L'Histoire troublée des relations Turquie-Israël : 4/4 Réconciliation



L’HISTOIRE TROUBLÉE DES RELATIONS TURQUIE-ISRAËL

4/4 – Réconciliation

Par Jacques BENILLOUCHE
copyright © Temps et Contretemps




          Les deux capitales, Ankara et Jérusalem, acceptaient l’idée que le partenariat turco-israélien restait très fragile et qu’il s’était vidé de sa substance sur le plan politique. La Turquie avait définitivement rayé de la liste de ses adversaires la Syrie et l’Irak, les considérant dorénavant comme des partenaires. Elle avait aussi envisagé de renouer avec l’Iran des relations durables en rappelant que sa frontière était stable depuis longtemps.  La Turquie, la Syrie et l'Irak trouvaient donc un intérêt à augmenter les relations commerciales, en particulier sur le plan énergétique.

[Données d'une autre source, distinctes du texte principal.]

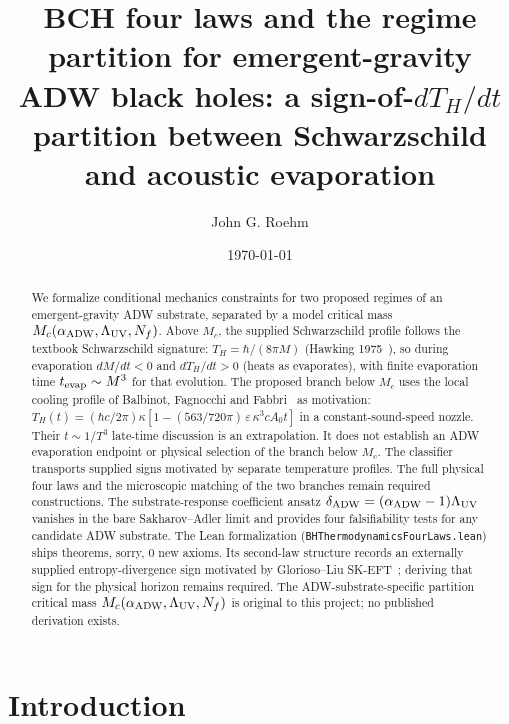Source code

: \documentclass[prd,aps,twocolumn,floatfix,nofootinbib,superscriptaddress]{revtex4-2}
\newcommand{\Mc}{M_{c}}
\newcommand{\Thawk}{T_{H}}
\newcommand{\aADW}{\alpha_{\rm ADW}}
\newcommand{\Ladw}{\Lambda_{\rm UV}}
\newcommand{\Nf}{N_{f}}
\newcommand{\dADW}{\delta_{\rm ADW}}
\begin{document}
\title{BCH four laws and the regime partition for emergent-gravity ADW
black holes: a sign-of-$d\Thawk/dt$ partition between Schwarzschild
and acoustic evaporation}

\author{John G. Roehm}

\date{\today}

\begin{abstract}
We formalize conditional mechanics constraints for two proposed regimes
of an emergent-gravity ADW substrate,
separated by a model critical mass $\Mc(\aADW, \Ladw, \Nf)$.
Above $\Mc$, the supplied Schwarzschild profile
follows the textbook Schwarzschild signature: $\Thawk = \hbar/(8\pi M)$
(Hawking 1975~\cite{Hawking1975CMP}), so during evaporation
$dM/dt < 0$ and $d\Thawk/dt > 0$ (heats as evaporates), with
finite evaporation time $t_{\rm evap} \sim M^3$ for that evolution.
The proposed branch below $\Mc$ uses the local cooling profile of
Balbinot, Fagnocchi and Fabbri~\cite{Balbinot2005PRD} as motivation:
$\Thawk(t) = (\hbar c / 2\pi) \kappa [1 - (563/720\pi)\,\varepsilon\, \kappa^3 c
A_0 t]$ in a constant-sound-speed nozzle. Their $t \sim 1/T^3$
late-time discussion is an extrapolation. It does not establish an
ADW evaporation endpoint or physical selection of the branch below
$\Mc$. The classifier transports supplied signs motivated by separate
temperature profiles. The full physical four laws and the
microscopic matching of the two branches remain required constructions. The substrate-response
coefficient ansatz $\dADW = (\aADW - 1)\Ladw$ vanishes in the bare
Sakharov--Adler limit and provides four falsifiability tests for any
candidate ADW substrate. The Lean formalization
(\texttt{BHThermodynamicsFourLaws.lean}) ships \bhThermoTotal{} theorems,
\sorrycount{} sorry, 0 new axioms. Its second-law structure records
an externally supplied entropy-divergence sign motivated by
Glorioso--Liu SK-EFT~\cite{GloriosoLiu2018}; deriving that sign for
the physical horizon remains required.
The ADW-substrate-specific partition critical mass
$\Mc(\aADW, \Ladw, \Nf)$ is original to this project;
no published derivation exists.
\end{abstract}

\maketitle

\section{Introduction}
\label{sec:intro}
\end{document}
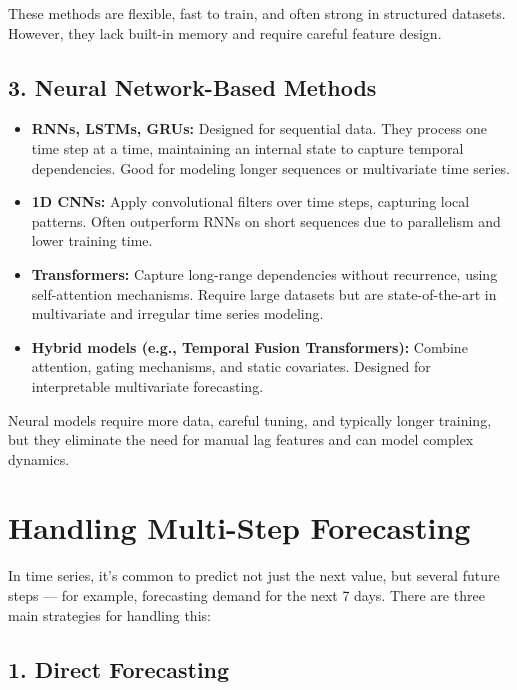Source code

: \documentclass[12pt,openany, draft]{book}
\begin{document}
These methods are flexible, fast to train, and often strong in structured datasets. However, they lack built-in memory and require careful feature design.

\subsection*{3. Neural Network-Based Methods}

\begin{itemize}
    \item \textbf{RNNs, LSTMs, GRUs:} Designed for sequential data. They process one time step at a time, maintaining an internal state to capture temporal dependencies. Good for modeling longer sequences or multivariate time series.

    \item \textbf{1D CNNs:} Apply convolutional filters over time steps, capturing local patterns. Often outperform RNNs on short sequences due to parallelism and lower training time.

    \item \textbf{Transformers:} Capture long-range dependencies without recurrence, using self-attention mechanisms. Require large datasets but are state-of-the-art in multivariate and irregular time series modeling.

    \item \textbf{Hybrid models (e.g., Temporal Fusion Transformers):} Combine attention, gating mechanisms, and static covariates. Designed for interpretable multivariate forecasting.
\end{itemize}

Neural models require more data, careful tuning, and typically longer training, but they eliminate the need for manual lag features and can model complex dynamics.


\section{Handling Multi-Step Forecasting}

In time series, it’s common to predict not just the next value, but several future steps — for example, forecasting demand for the next 7 days. There are three main strategies for handling this:

\subsection*{1. Direct Forecasting}
\end{document}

La Turquie se voyait devenir le maillon essentiel dans la distribution de gaz et de pétrole pour toute l’Europe grâce aux conduites Bakou-Tbilissi-Ceyhan (BTC), Bakou-Tbilissi-Erzurum (BTE), «Blue Stream» et «Nabucco». L’Iran souhaitait de son côté éviter l’utilisation des terminaux de Kharg et Bandar Abbas devenus trop vulnérables. La Turquie et l’Iran souhaitaient relier leurs réseaux, avec la participation de la Syrie et l’Irak. Cette attitude justifiait ainsi l’opposition de la Turquie à toute frappe contre les usines nucléaires iraniennes.
La mise à l’écart d’Israël était la conséquence du dialogue direct entre la Turquie avec l’UE et les États-Unis sans l’aide des réseaux israéliens. Israël de son côté s’était affranchi de l’aide politique turque et avait conclu directement avec l’OTAN un plan de coopération individualisé lui offrant une position d’État partenaire privilégié au sein du Dialogue méditerranéen et lui donnant accès aux travaux en matière de recherche technologique et de lutte contre le terrorisme.
Les échanges économiques furent à l’image des relations politiques qui s’étiolaient, en nette diminution pour atteindre à peine 3 milliards de dollars en 2009.  Israël était passé au quatrième rang des partenaires turcs au Moyen-Orient, derrière l’Iran (11 milliards$), l’Irak (5 milliards$) et la Syrie (4 milliards$) alors qu’il occupait la première place en 2003.
Malgré toutes ces déconvenues, les deux pays avaient évité le pire d’une rupture totale des relations. L’idylle était certes terminée mais les intérêts communs subsistaient. Israël gardait à l’esprit l’idée d’utiliser la Turquie comme médiatrice vis-à-vis de la Syrie ou du Hamas.  En effet, Erdogan avait réussi à doubler l’Égypte à Gaza et avait accru son influence dans les pays arabes en usant de ses bonnes relations avec les Frères musulmans. En fait, secrètement, Israël préférait que le leadership du monde musulman soit attribué à la Turquie plutôt qu’à un pays arabe féodal dès lors qu’Erdogan avait bien manœuvré en n’opérant aucune rupture avec l’Occident.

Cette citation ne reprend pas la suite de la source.